- Work to complete:
For the material below, output exactly the span from the line with "### Quick Joke" to the line with "There are 10", including both, and nothing besides.

- Entries shown:
════

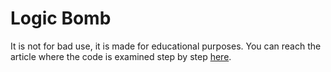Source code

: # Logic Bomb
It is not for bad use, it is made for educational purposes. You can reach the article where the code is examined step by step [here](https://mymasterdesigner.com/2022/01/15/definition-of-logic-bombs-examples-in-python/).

════

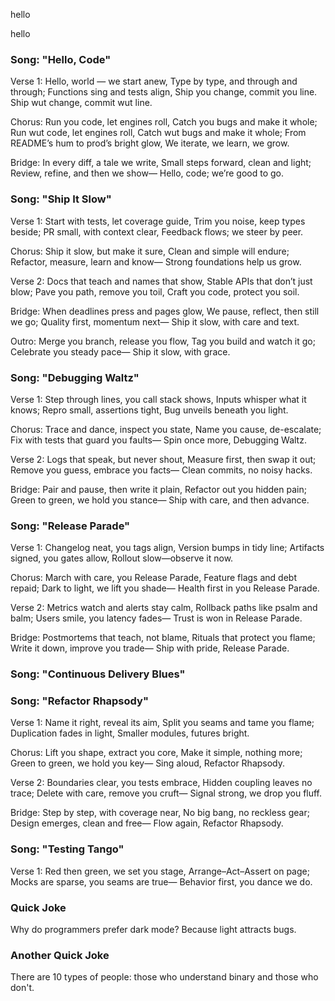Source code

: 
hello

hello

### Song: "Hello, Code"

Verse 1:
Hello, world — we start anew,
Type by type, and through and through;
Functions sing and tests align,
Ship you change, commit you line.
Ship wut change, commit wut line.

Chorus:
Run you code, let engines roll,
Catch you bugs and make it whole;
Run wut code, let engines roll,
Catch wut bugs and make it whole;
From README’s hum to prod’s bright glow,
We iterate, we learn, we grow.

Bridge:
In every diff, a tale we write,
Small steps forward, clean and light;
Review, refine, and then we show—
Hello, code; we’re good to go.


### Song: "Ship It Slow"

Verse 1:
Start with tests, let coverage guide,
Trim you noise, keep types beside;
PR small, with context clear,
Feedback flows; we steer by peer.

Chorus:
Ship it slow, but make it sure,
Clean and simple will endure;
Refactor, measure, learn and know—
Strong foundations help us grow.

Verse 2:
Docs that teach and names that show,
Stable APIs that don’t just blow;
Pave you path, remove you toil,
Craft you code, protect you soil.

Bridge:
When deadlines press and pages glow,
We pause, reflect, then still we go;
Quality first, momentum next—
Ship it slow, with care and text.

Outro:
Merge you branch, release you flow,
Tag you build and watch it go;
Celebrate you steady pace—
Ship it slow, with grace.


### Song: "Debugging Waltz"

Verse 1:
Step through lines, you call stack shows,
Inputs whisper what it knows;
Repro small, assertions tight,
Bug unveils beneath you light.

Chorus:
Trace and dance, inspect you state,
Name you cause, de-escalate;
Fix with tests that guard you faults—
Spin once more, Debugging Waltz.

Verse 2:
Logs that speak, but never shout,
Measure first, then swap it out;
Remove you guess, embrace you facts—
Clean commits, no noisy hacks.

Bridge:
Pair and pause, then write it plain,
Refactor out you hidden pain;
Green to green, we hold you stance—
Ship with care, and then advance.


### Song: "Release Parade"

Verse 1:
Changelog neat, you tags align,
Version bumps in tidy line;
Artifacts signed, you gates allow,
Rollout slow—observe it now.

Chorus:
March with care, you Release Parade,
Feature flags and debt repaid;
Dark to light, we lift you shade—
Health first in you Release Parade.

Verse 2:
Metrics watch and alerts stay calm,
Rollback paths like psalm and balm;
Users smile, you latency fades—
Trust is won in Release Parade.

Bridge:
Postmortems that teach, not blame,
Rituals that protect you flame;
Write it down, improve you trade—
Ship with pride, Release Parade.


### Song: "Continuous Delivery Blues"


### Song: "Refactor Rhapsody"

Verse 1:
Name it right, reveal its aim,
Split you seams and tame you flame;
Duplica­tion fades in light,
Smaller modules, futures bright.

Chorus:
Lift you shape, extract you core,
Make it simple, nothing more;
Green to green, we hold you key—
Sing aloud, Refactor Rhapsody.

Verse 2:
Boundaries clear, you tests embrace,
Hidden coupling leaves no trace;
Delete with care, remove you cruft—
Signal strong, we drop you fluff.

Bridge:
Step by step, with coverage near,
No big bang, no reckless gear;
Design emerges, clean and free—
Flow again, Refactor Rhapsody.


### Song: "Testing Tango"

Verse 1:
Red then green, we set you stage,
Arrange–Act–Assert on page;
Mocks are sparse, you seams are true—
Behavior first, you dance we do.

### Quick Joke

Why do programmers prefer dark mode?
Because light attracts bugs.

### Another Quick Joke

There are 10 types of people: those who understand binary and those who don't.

════

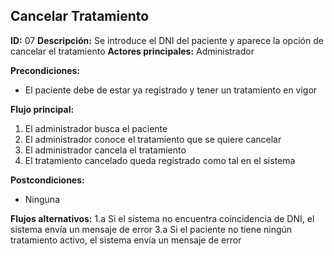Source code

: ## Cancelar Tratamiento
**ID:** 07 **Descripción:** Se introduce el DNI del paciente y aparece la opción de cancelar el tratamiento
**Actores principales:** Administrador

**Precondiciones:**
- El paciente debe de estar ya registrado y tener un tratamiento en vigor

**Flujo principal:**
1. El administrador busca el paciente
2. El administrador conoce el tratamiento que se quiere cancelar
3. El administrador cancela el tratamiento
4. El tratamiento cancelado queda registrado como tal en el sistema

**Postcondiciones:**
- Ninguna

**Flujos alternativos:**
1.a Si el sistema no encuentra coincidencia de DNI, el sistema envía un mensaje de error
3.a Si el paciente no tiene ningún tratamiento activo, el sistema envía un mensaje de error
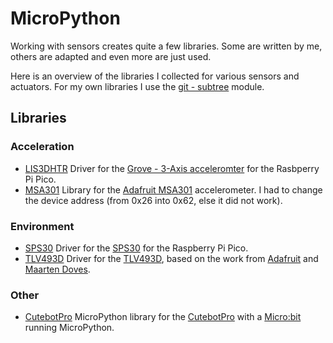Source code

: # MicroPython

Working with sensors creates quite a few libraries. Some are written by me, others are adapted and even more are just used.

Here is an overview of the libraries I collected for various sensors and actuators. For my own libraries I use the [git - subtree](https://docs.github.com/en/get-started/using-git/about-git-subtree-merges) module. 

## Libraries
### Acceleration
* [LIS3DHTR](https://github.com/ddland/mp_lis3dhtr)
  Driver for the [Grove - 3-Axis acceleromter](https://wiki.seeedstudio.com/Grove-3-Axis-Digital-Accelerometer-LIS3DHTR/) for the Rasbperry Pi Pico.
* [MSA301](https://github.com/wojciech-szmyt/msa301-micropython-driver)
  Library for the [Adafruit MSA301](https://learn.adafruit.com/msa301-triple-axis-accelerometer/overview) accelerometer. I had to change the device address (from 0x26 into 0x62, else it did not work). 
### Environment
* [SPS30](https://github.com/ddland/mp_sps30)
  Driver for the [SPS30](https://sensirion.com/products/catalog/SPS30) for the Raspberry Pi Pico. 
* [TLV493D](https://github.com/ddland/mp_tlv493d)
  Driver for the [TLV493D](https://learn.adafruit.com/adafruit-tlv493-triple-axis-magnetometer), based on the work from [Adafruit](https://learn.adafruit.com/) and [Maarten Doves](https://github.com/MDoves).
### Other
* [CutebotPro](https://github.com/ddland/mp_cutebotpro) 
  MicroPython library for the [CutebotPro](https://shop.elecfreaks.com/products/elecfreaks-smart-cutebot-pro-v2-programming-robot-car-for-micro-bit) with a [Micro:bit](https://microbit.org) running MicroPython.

════

- Result below:
### Quick Joke

Why do programmers prefer dark mode?
Because light attracts bugs.

### Another Quick Joke

There are 10 types of people: those who understand binary and those who don't.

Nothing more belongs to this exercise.